Exercise prompt: Skip the pictures and restate, word for word, the lines from the one containing "Đề xuất các" to the end of the data below.

Stored entries:
┄┄┄┄┄┄┄┄┄┄

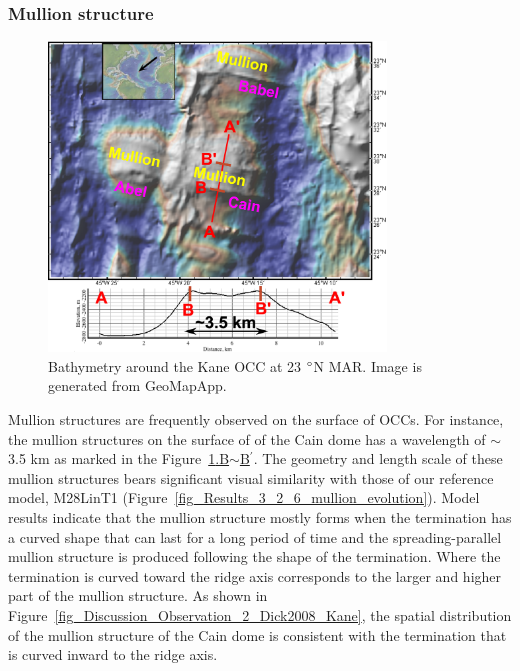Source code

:\subsubsection{Mullion structure}

\begin{figure}[h]
  \centering
    \includegraphics[width=0.8\textwidth]{./Figures/fig_Discussion_Observation_5_Mullion_Kane.eps}
  \caption[Bathymetry around the Kane OCC at 23 $\degree$N MAR.]{Bathymetry around the Kane OCC at 23 $\degree$N MAR. Image is generated from GeoMapApp.}
 \label{fig_Discussion_Observation_5_Mullion_Kane}
\end{figure}   

Mullion structures are frequently observed on the surface of OCCs. For instance, the mullion structures on the surface of of the Cain dome has a wavelength of $\sim$3.5 km as marked in the Figure~\hyperref[fig_Discussion_Observation_5_Mullion_Kane]{\ref{fig_Discussion_Observation_5_Mullion_Kane}.B$\sim$B$^\prime$}. The geometry and length scale of these mullion structures bears significant visual similarity with those of our reference model, M28LinT1 (Figure~\hyperref[fig_Results_3_2_6_mullion_evolution]{\ref{fig_Results_3_2_6_mullion_evolution}}). Model results indicate that the mullion structure mostly forms when the termination has a curved shape that can last for a long period of time and the spreading-parallel mullion structure is produced following the shape of the termination. Where the termination is curved toward the ridge axis corresponds to the larger and higher part of the mullion structure. As shown in Figure~\hyperref[fig_Discussion_Observation_2_Dick2008_Kane]{\ref{fig_Discussion_Observation_2_Dick2008_Kane}}, the spatial distribution of the mullion structure of the Cain dome is consistent with the termination that is curved inward to the ridge axis.

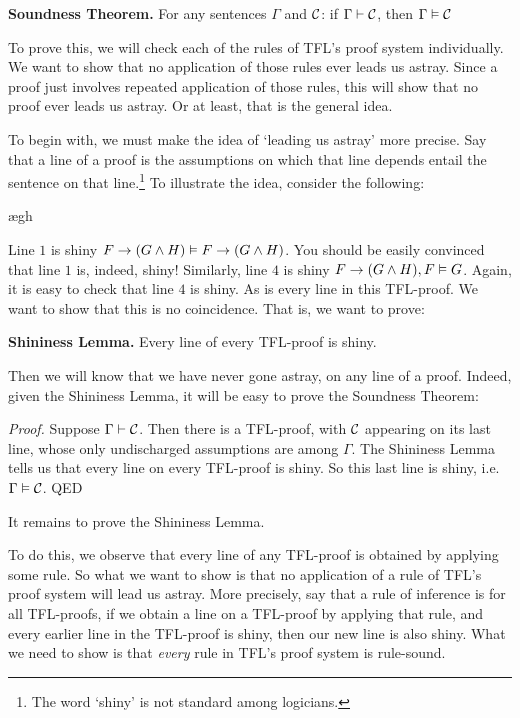 \begin{factoidboxe}\textbf{Soundness Theorem.} For any sentences $\Gamma$ and $\mathcal{C}$: if $\Gamma\vdash\mathcal{C}$, then $\Gamma \vDash\mathcal{C}$
\end{factoidboxe}

To prove this, we will check each of the rules of TFL's proof system individually. We want to show that no application of those rules ever leads us astray. Since a proof just involves repeated application of those rules, this will show that no proof ever leads us astray. Or at least, that is the general idea.

To begin with, we must make the idea of `leading us astray' more precise. Say that a line of a proof is  \ifeff{} the assumptions on which that line depends entail the sentence on that line.\footnote{The word `shiny' is not standard among logicians.} To illustrate the idea, consider the following:
	\begin{fitchproof}
		\PR
		\open
			\AS
			\ae{gh}
		\close
	\end{fitchproof}\noindent\noindent
Line $1$ is shiny \ifeff{} $F \rightarrow (G \wedge H) \vDash F \rightarrow (G \wedge H)$. You should be easily convinced that line $1$ is, indeed, shiny! Similarly, line $4$ is shiny \ifeff{} $F \rightarrow (G \wedge H), F \vDash G$. Again, it is easy to check that line $4$ is shiny. As is every line in this TFL-proof. We want to show that this is no coincidence. That is, we want to prove:
	\begin{factoidboxe}\textbf{Shininess Lemma.}
		Every line of every TFL-proof is shiny.
	\end{factoidboxe}\noindent
Then we will know that we have never gone astray, on any line of a proof. Indeed, given the Shininess Lemma, it will be easy to prove the Soundness Theorem:

\emph{Proof.} Suppose $\Gamma \vdash \mathcal{C}$. Then there is a TFL-proof, with $\mathcal{C}$ appearing on its last line, whose only undischarged assumptions are among $\Gamma$. The Shininess Lemma tells us that every line on every TFL-proof is shiny. So this last line is shiny, i.e.\ $\Gamma \vDash \mathcal{C}$. QED

It remains to prove the Shininess Lemma.

To do this, we observe that every line of any TFL-proof is obtained by applying some rule. So what we want to show is that no application of a rule of TFL's proof system will lead us astray. More precisely, say that a rule of inference is  \emph{\ifeff} for all TFL-proofs, if we obtain a line on a TFL-proof by applying that rule, and every earlier line in the TFL-proof is shiny, then our new line is also shiny. What we need to show is that \emph{every} rule in TFL's proof system is rule-sound.

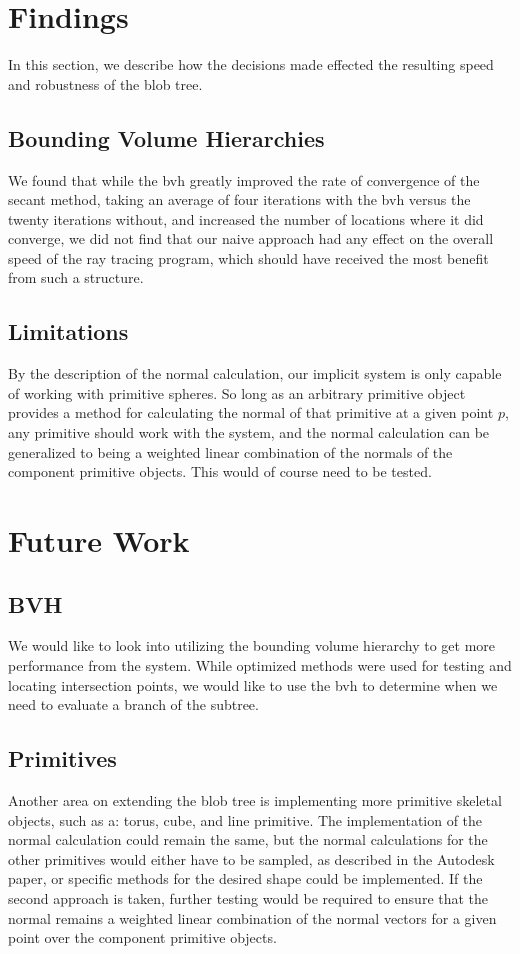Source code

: \documentclass[conference]{acmsiggraph}
\begin{document}
\section{Findings}
In this section, we describe how the decisions made effected the resulting
speed and robustness of the blob tree.

\subsection{Bounding Volume Hierarchies}
We found that while the bvh greatly improved the rate of convergence of the
secant method, taking an average of four iterations with the bvh versus the
twenty iterations without, and increased the number of locations where it did
converge, we did not find that our naive approach had any effect on the overall
speed of the ray tracing program, which should have received the most benefit
from such a structure.

\subsection{Limitations}
By the description of the normal calculation, our implicit system is only
capable of working with primitive spheres. So long as an arbitrary  primitive
object provides a method for calculating the normal of that primitive at a
given point $p$, any primitive should work with the system, and the normal
calculation can be generalized to being a weighted linear combination of the
normals of the component primitive objects. This would of course need to be
tested.

\section{Future Work}
\subsection{BVH}
We would like to look into utilizing the bounding volume hierarchy to get more
performance from the system. While optimized methods were used for testing and
locating intersection points, we would like to use the bvh to determine when we
need to evaluate a branch of the subtree.

\subsection{Primitives}
Another area on extending the blob tree is implementing more primitive skeletal
objects, such as a: torus, cube, and line primitive. The implementation of the
normal calculation could remain the same, but the normal calculations for the
other primitives would either have to be sampled, as described in the Autodesk
paper, or specific methods for the desired shape could be implemented. If the
second approach is taken, further testing would be required to ensure that the
normal remains a weighted linear combination of the normal vectors for a given
point over the component primitive objects.
\end{document}
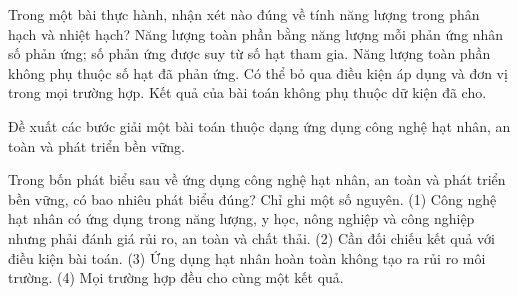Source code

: \begin{ex}
Trong một bài thực hành, nhận xét nào đúng về tính năng lượng trong phân hạch và nhiệt hạch?
\choice
{\True Năng lượng toàn phần bằng năng lượng mỗi phản ứng nhân số phản ứng; số phản ứng được suy từ số hạt tham gia.}
{Năng lượng toàn phần không phụ thuộc số hạt đã phản ứng.}
{Có thể bỏ qua điều kiện áp dụng và đơn vị trong mọi trường hợp.}
{Kết quả của bài toán không phụ thuộc dữ kiện đã cho.}
\end{ex}

\begin{bt}
Đề xuất các bước giải một bài toán thuộc dạng ứng dụng công nghệ hạt nhân, an toàn và phát triển bền vững.
\end{bt}

\begin{ex}
Trong bốn phát biểu sau về ứng dụng công nghệ hạt nhân, an toàn và phát triển bền vững, có bao nhiêu phát biểu đúng? Chỉ ghi một số nguyên. (1) Công nghệ hạt nhân có ứng dụng trong năng lượng, y học, nông nghiệp và công nghiệp nhưng phải đánh giá rủi ro, an toàn và chất thải. (2) Cần đối chiếu kết quả với điều kiện bài toán. (3) Ứng dụng hạt nhân hoàn toàn không tạo ra rủi ro môi trường. (4) Mọi trường hợp đều cho cùng một kết quả.
\end{ex}

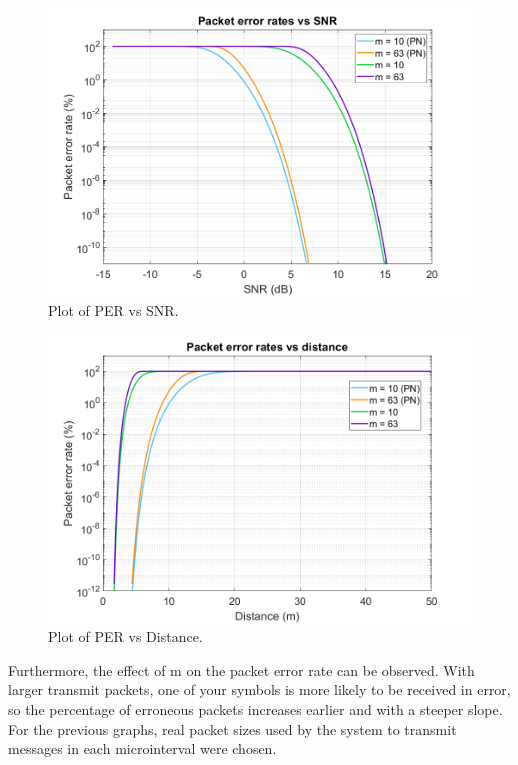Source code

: \documentclass[journal]{IEEEtran}	%
\begin{document}
\begin{figure}[H]
\centering
\includegraphics[width=0.99\columnwidth]{snr2.png}
\caption{Plot of PER vs SNR.}
\label{fig:snr}
\end{figure}

\begin{figure}[H]
\centering
\includegraphics[width=0.99\columnwidth]{distance2.png}
\caption{Plot of PER vs Distance.}
\label{fig:distance}
\end{figure}

Furthermore, the effect of m on the packet error rate can be observed. With larger transmit packets, one of your symbols is more likely to be received in error, so the percentage of erroneous packets increases earlier and with a steeper slope. For the previous graphs, real packet sizes used by the system to transmit messages in each microinterval were chosen.
\end{document}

┄┄┄┄┄┄┄┄┄┄

Written response:
Đề xuất các bước giải một bài toán thuộc dạng ứng dụng công nghệ hạt nhân, an toàn và phát triển bền vững.
\end{bt}

\begin{ex}
Trong bốn phát biểu sau về ứng dụng công nghệ hạt nhân, an toàn và phát triển bền vững, có bao nhiêu phát biểu đúng? Chỉ ghi một số nguyên. (1) Công nghệ hạt nhân có ứng dụng trong năng lượng, y học, nông nghiệp và công nghiệp nhưng phải đánh giá rủi ro, an toàn và chất thải. (2) Cần đối chiếu kết quả với điều kiện bài toán. (3) Ứng dụng hạt nhân hoàn toàn không tạo ra rủi ro môi trường. (4) Mọi trường hợp đều cho cùng một kết quả.
\end{ex}

Source code

: \documentclass[journal]{IEEEtran}	%
\begin{document}
\begin{figure}[H]
\centering
\includegraphics[width=0.99\columnwidth]{snr2.png}
\caption{Plot of PER vs SNR.}
\label{fig:snr}
\end{figure}

\begin{figure}[H]
\centering
\includegraphics[width=0.99\columnwidth]{distance2.png}
\caption{Plot of PER vs Distance.}
\label{fig:distance}
\end{figure}

Furthermore, the effect of m on the packet error rate can be observed. With larger transmit packets, one of your symbols is more likely to be received in error, so the percentage of erroneous packets increases earlier and with a steeper slope. For the previous graphs, real packet sizes used by the system to transmit messages in each microinterval were chosen.
\end{document}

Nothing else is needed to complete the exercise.